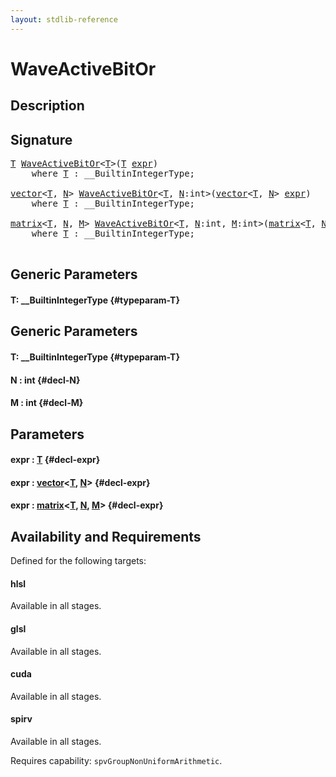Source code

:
 ```yaml
---
layout: stdlib-reference
---
```


# WaveActiveBitOr

## Description





## Signature 

<pre>
<a href="/stdlib-reference/global-decls/WaveActiveBitOr#typeparam-T" class="code_type">T</a> <a href="/stdlib-reference/global-decls/WaveActiveBitOr">WaveActiveBitOr</a>&lt;<a href="/stdlib-reference/global-decls/WaveActiveBitOr#typeparam-T" class="code_type">T</a>&gt;(<a href="/stdlib-reference/global-decls/WaveActiveBitOr#typeparam-T" class="code_type">T</a> <a href="/stdlib-reference/global-decls/WaveActiveBitOr#decl-expr" class="code_param">expr</a>)
    <span class='code_keyword'>where</span> <a href="/stdlib-reference/global-decls/WaveActiveBitOr#typeparam-T" class="code_type">T</a> : __BuiltinIntegerType;

<a href="/stdlib-reference/types/vector/index" class="code_type">vector</a>&lt;<a href="/stdlib-reference/global-decls/WaveActiveBitOr#typeparam-T" class="code_type">T</a>, <a href="/stdlib-reference/global-decls/WaveActiveBitOr#decl-N" class="code_var">N</a>&gt; <a href="/stdlib-reference/global-decls/WaveActiveBitOr">WaveActiveBitOr</a>&lt;<a href="/stdlib-reference/global-decls/WaveActiveBitOr#typeparam-T" class="code_type">T</a>, <a href="/stdlib-reference/global-decls/WaveActiveBitOr#decl-N" class="code_var">N</a>:<span class="code_keyword">int</span>&gt;(<a href="/stdlib-reference/types/vector/index" class="code_type">vector</a>&lt;<a href="/stdlib-reference/global-decls/WaveActiveBitOr#typeparam-T" class="code_type">T</a>, <a href="/stdlib-reference/global-decls/WaveActiveBitOr#decl-N" class="code_var">N</a>&gt; <a href="/stdlib-reference/global-decls/WaveActiveBitOr#decl-expr" class="code_param">expr</a>)
    <span class='code_keyword'>where</span> <a href="/stdlib-reference/global-decls/WaveActiveBitOr#typeparam-T" class="code_type">T</a> : __BuiltinIntegerType;

<a href="/stdlib-reference/types/matrix/index" class="code_type">matrix</a>&lt;<a href="/stdlib-reference/global-decls/WaveActiveBitOr#typeparam-T" class="code_type">T</a>, <a href="/stdlib-reference/global-decls/WaveActiveBitOr#decl-N" class="code_var">N</a>, <a href="/stdlib-reference/global-decls/WaveActiveBitOr#decl-M" class="code_var">M</a>&gt; <a href="/stdlib-reference/global-decls/WaveActiveBitOr">WaveActiveBitOr</a>&lt;<a href="/stdlib-reference/global-decls/WaveActiveBitOr#typeparam-T" class="code_type">T</a>, <a href="/stdlib-reference/global-decls/WaveActiveBitOr#decl-N" class="code_var">N</a>:<span class="code_keyword">int</span>, <a href="/stdlib-reference/global-decls/WaveActiveBitOr#decl-M" class="code_var">M</a>:<span class="code_keyword">int</span>&gt;(<a href="/stdlib-reference/types/matrix/index" class="code_type">matrix</a>&lt;<a href="/stdlib-reference/global-decls/WaveActiveBitOr#typeparam-T" class="code_type">T</a>, <a href="/stdlib-reference/global-decls/WaveActiveBitOr#decl-N" class="code_var">N</a>, <a href="/stdlib-reference/global-decls/WaveActiveBitOr#decl-M" class="code_var">M</a>&gt; <a href="/stdlib-reference/global-decls/WaveActiveBitOr#decl-expr" class="code_param">expr</a>)
    <span class='code_keyword'>where</span> <a href="/stdlib-reference/global-decls/WaveActiveBitOr#typeparam-T" class="code_type">T</a> : __BuiltinIntegerType;

</pre>

## Generic Parameters

#### T: \_\_BuiltinIntegerType {#typeparam-T}

## Generic Parameters

#### T: \_\_BuiltinIntegerType {#typeparam-T}
#### N  : int {#decl-N}
#### M  : int {#decl-M}

## Parameters

#### expr  : [T](/stdlib-reference/global-decls/WaveActiveBitOr#typeparam-T) {#decl-expr}
#### expr  : [vector](/stdlib-reference/types/vector/index)\<[T](/stdlib-reference/types/vector/index#typeparam-T), [N](/stdlib-reference/types/vector/index#decl-N)\> {#decl-expr}
#### expr  : [matrix](/stdlib-reference/types/matrix/index)\<[T](/stdlib-reference/types/matrix/T), [N](/stdlib-reference/types/matrix/index#decl-N), [M](/stdlib-reference/types/matrix/index#decl-M)\> {#decl-expr}

## Availability and Requirements

Defined for the following targets:

#### hlsl
Available in all stages.

#### glsl
Available in all stages.

#### cuda
Available in all stages.

#### spirv
Available in all stages.

Requires capability: `spvGroupNonUniformArithmetic`.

## Work item
The aim is an exact repeat of the entire listing, stripped of pictures.

## Response for this exercise
Source code

:
 ```yaml
---
layout: stdlib-reference
---
```


# WaveActiveBitOr

## Description





## Signature 

<pre>
<a href="/stdlib-reference/global-decls/WaveActiveBitOr#typeparam-T" class="code_type">T</a> <a href="/stdlib-reference/global-decls/WaveActiveBitOr">WaveActiveBitOr</a>&lt;<a href="/stdlib-reference/global-decls/WaveActiveBitOr#typeparam-T" class="code_type">T</a>&gt;(<a href="/stdlib-reference/global-decls/WaveActiveBitOr#typeparam-T" class="code_type">T</a> <a href="/stdlib-reference/global-decls/WaveActiveBitOr#decl-expr" class="code_param">expr</a>)
    <span class='code_keyword'>where</span> <a href="/stdlib-reference/global-decls/WaveActiveBitOr#typeparam-T" class="code_type">T</a> : __BuiltinIntegerType;

<a href="/stdlib-reference/types/vector/index" class="code_type">vector</a>&lt;<a href="/stdlib-reference/global-decls/WaveActiveBitOr#typeparam-T" class="code_type">T</a>, <a href="/stdlib-reference/global-decls/WaveActiveBitOr#decl-N" class="code_var">N</a>&gt; <a href="/stdlib-reference/global-decls/WaveActiveBitOr">WaveActiveBitOr</a>&lt;<a href="/stdlib-reference/global-decls/WaveActiveBitOr#typeparam-T" class="code_type">T</a>, <a href="/stdlib-reference/global-decls/WaveActiveBitOr#decl-N" class="code_var">N</a>:<span class="code_keyword">int</span>&gt;(<a href="/stdlib-reference/types/vector/index" class="code_type">vector</a>&lt;<a href="/stdlib-reference/global-decls/WaveActiveBitOr#typeparam-T" class="code_type">T</a>, <a href="/stdlib-reference/global-decls/WaveActiveBitOr#decl-N" class="code_var">N</a>&gt; <a href="/stdlib-reference/global-decls/WaveActiveBitOr#decl-expr" class="code_param">expr</a>)
    <span class='code_keyword'>where</span> <a href="/stdlib-reference/global-decls/WaveActiveBitOr#typeparam-T" class="code_type">T</a> : __BuiltinIntegerType;

<a href="/stdlib-reference/types/matrix/index" class="code_type">matrix</a>&lt;<a href="/stdlib-reference/global-decls/WaveActiveBitOr#typeparam-T" class="code_type">T</a>, <a href="/stdlib-reference/global-decls/WaveActiveBitOr#decl-N" class="code_var">N</a>, <a href="/stdlib-reference/global-decls/WaveActiveBitOr#decl-M" class="code_var">M</a>&gt; <a href="/stdlib-reference/global-decls/WaveActiveBitOr">WaveActiveBitOr</a>&lt;<a href="/stdlib-reference/global-decls/WaveActiveBitOr#typeparam-T" class="code_type">T</a>, <a href="/stdlib-reference/global-decls/WaveActiveBitOr#decl-N" class="code_var">N</a>:<span class="code_keyword">int</span>, <a href="/stdlib-reference/global-decls/WaveActiveBitOr#decl-M" class="code_var">M</a>:<span class="code_keyword">int</span>&gt;(<a href="/stdlib-reference/types/matrix/index" class="code_type">matrix</a>&lt;<a href="/stdlib-reference/global-decls/WaveActiveBitOr#typeparam-T" class="code_type">T</a>, <a href="/stdlib-reference/global-decls/WaveActiveBitOr#decl-N" class="code_var">N</a>, <a href="/stdlib-reference/global-decls/WaveActiveBitOr#decl-M" class="code_var">M</a>&gt; <a href="/stdlib-reference/global-decls/WaveActiveBitOr#decl-expr" class="code_param">expr</a>)
    <span class='code_keyword'>where</span> <a href="/stdlib-reference/global-decls/WaveActiveBitOr#typeparam-T" class="code_type">T</a> : __BuiltinIntegerType;

</pre>

## Generic Parameters

#### T: \_\_BuiltinIntegerType {#typeparam-T}

## Generic Parameters

#### T: \_\_BuiltinIntegerType {#typeparam-T}
#### N  : int {#decl-N}
#### M  : int {#decl-M}

## Parameters

#### expr  : [T](/stdlib-reference/global-decls/WaveActiveBitOr#typeparam-T) {#decl-expr}
#### expr  : [vector](/stdlib-reference/types/vector/index)\<[T](/stdlib-reference/types/vector/index#typeparam-T), [N](/stdlib-reference/types/vector/index#decl-N)\> {#decl-expr}
#### expr  : [matrix](/stdlib-reference/types/matrix/index)\<[T](/stdlib-reference/types/matrix/T), [N](/stdlib-reference/types/matrix/index#decl-N), [M](/stdlib-reference/types/matrix/index#decl-M)\> {#decl-expr}

## Availability and Requirements

Defined for the following targets:

#### hlsl
Available in all stages.

#### glsl
Available in all stages.

#### cuda
Available in all stages.

#### spirv
Available in all stages.

Requires capability: `spvGroupNonUniformArithmetic`.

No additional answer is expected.